Why has this issue been closed?

wilnauem on 27 Feb 2017

@wilnauem the issue was closed because the documentation was updated to explain that an absolute path refers to an absolute path _within the build context_, not an absolute path on the host; https://github.com/docker/docker/pull/5762/files

Given this directory (e.g. /users/home/foo/project);

|-- Dockerfile
`-- hello
    `-- world.txt

FROM scratch
COPY /hello/world.txt /foo/bar.txt
COPY /users/home/foo/project /project

This dockerfile will;

add hello/world.txt, from the build-context (the directory you specified as PATH on docker build), not from a "global" directory named "hello"
produce an error that /users/home/foo/project does not exist (because there's no subdirectory users/home/foo/project

thaJeztah on 27 Feb 2017

👍28 ❤7 🎉6

Thank you very much... now I get it

wilnauem on 27 Feb 2017

To be clear, are ADD X Y and ADD /X Y completely identical, or is there any subtle difference at all?

nafg on 21 Apr 2017

I.e. if absolute paths are relative to the context, and relative paths are (presumably) also relative to the context

nafg on 21 Apr 2017

👍5

@thaJeztah
I totally agree with @nafg
If absolute path is relative, then why do we need it?
Throw an error "Docker does not support absolute paths with this operation." and remove unneeded documentation, so it will be obvious.

MikhailTymchukDX on 22 Aug 2017

👍31 👎1

Changing that format/handling would be a huge breaking change, breaking tons of existing Dockerfiles, so not an option.

thaJeztah on 16 Sep 2017

👎7 👍1

My dockerfile contains:

WORKDIR /mvcapp
COPY bin/release/netcoreapp1.1/publish .

Executes it with docker build -t mvcapp .

My output is:

COPY failed: stat /var/lib/docker/tmp/docker-builder096728530/bin/release/netcoreapp1.1/publish: no such file or directory

I'm running on windows, why does it replaces it to a absolute path, that doesn't exists on windows?
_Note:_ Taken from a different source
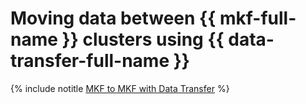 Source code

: # Moving data between {{ mkf-full-name }} clusters using {{ data-transfer-full-name }}

{% include notitle [MKF to MKF with Data Transfer](../../_tutorials/dataplatform/data-transfer-mkf-mkf.md) %}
Anyone has an idea what is going wrong?

jvanlangen on 4 Oct 2018

👀2

deragon on 8 Nov 2018

👍44

@wilnauem the issue was closed because the documentation was updated to explain that an absolute path refers to an absolute path _within the build context_, not an absolute path on the host; https://github.com/docker/docker/pull/5762/files

Given this directory (e.g. /users/home/foo/project);
|-- Dockerfile
`-- hello
    `-- world.txt
FROM scratch
COPY /hello/world.txt /foo/bar.txt
COPY /users/home/foo/project /project
This dockerfile will;

add hello/world.txt, from the build-context (the directory you specified as PATH on docker build), not from a "global" directory named "hello"
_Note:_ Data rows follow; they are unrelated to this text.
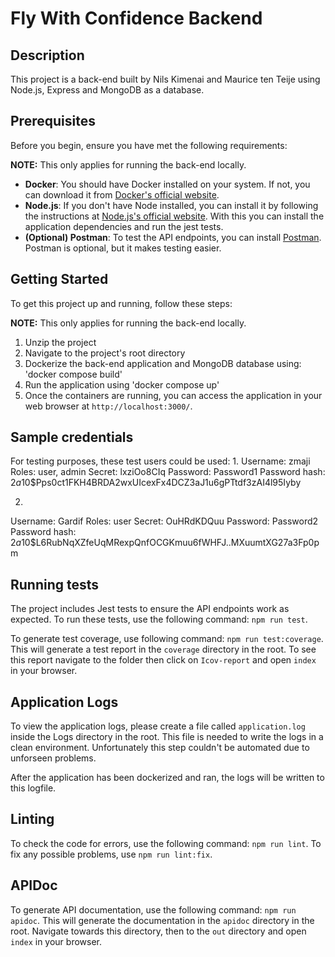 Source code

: # Fly With Confidence Backend

## Description

This project is a back-end built by Nils Kimenai and Maurice ten Teije
using Node.js, Express and MongoDB as a database.

## Prerequisites

Before you begin, ensure you have met the following requirements:

**NOTE:** This only applies for running the back-end locally.

- **Docker**: You should have Docker installed on your system. If not, you can
  download it from
  [Docker's official website](https://www.docker.com/products/docker-desktop/).
- **Node.js**: If you don't have Node installed, you can install it by following
  the instructions at
  [Node.js's official website](https://nodejs.org/en).
  With this you can install the application dependencies and run the jest tests.
- **(Optional) Postman**: To test the API endpoints, you can install
  [Postman](https://www.postman.com/downloads/). Postman is optional, but it
  makes testing easier.

## Getting Started

To get this project up and running, follow these steps:

**NOTE:** This only applies for running the back-end locally.

1. Unzip the project
2. Navigate to the project's root directory
3. Dockerize the back-end application and MongoDB database using: 'docker compose build'
4. Run the application using 'docker compose up'
5. Once the containers are running, you can access the application in your web
   browser at `http://localhost:3000/`.

## Sample credentials
For testing purposes, these test users could be used:
1.
Username: zmaji
Roles: user, admin
Secret: lxziOo8CIq
Password: Password1
Password hash: $2a$10$Pps0ct1FKH4BRDA2wxUIcexFx4DCZ3aJ1u6gPTtdf3zAI4l95Iyby

2.
Username: Gardif
Roles: user
Secret: OuHRdKDQuu
Password: Password2
Password hash: $2a$10$L6RubNqXZfeUqMRexpQnfOCGKmuu6fWHFJ..MXuumtXG27a3Fp0pm

## Running tests
The project includes Jest tests to ensure the API endpoints work as expected. To run these tests, use the following command:
`npm run test`.

To generate test coverage, use following command: `npm run test:coverage`. This will generate a test report in the `coverage` directory in the root. To see this report navigate to the folder then click on `Icov-report` and open `index` in your browser.

## Application Logs
To view the application logs, please create a file called `application.log` inside the Logs directory in the root. This file is needed to write the logs in a clean environment. Unfortunately this step couldn't be automated due to unforseen problems. 

After the application has been dockerized and ran, the logs will be written to this logfile. 

## Linting
To check the code for errors, use the following command: `npm run lint`. To fix any possible problems, use `npm run lint:fix`.

## APIDoc
To generate API documentation, use the following command: `npm run apidoc`. This will generate the documentation in the `apidoc` directory in the root. Navigate towards this directory, then to the `out` directory and open `index` in your browser.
produce an error that /users/home/foo/project does not exist (because there's no subdirectory users/home/foo/project

The best explanation so far, thanks buddy.

sumitKash on 5 Jan 2020

Changing that format/handling would be a huge breaking change, breaking tons of existing Dockerfiles, so not an option.

That's fine, but also kind of missing the crux of the issue. People have use-cases that would be made easier if they had some way of reaching outside of the build context when adding content to their image, such as by using an absolute path.

Fair enough that ADD and COPY can't be used for this, due to how they've historically interpreted absolute paths. What about adding a new command that interprets absolute paths relative to the root of the host machine?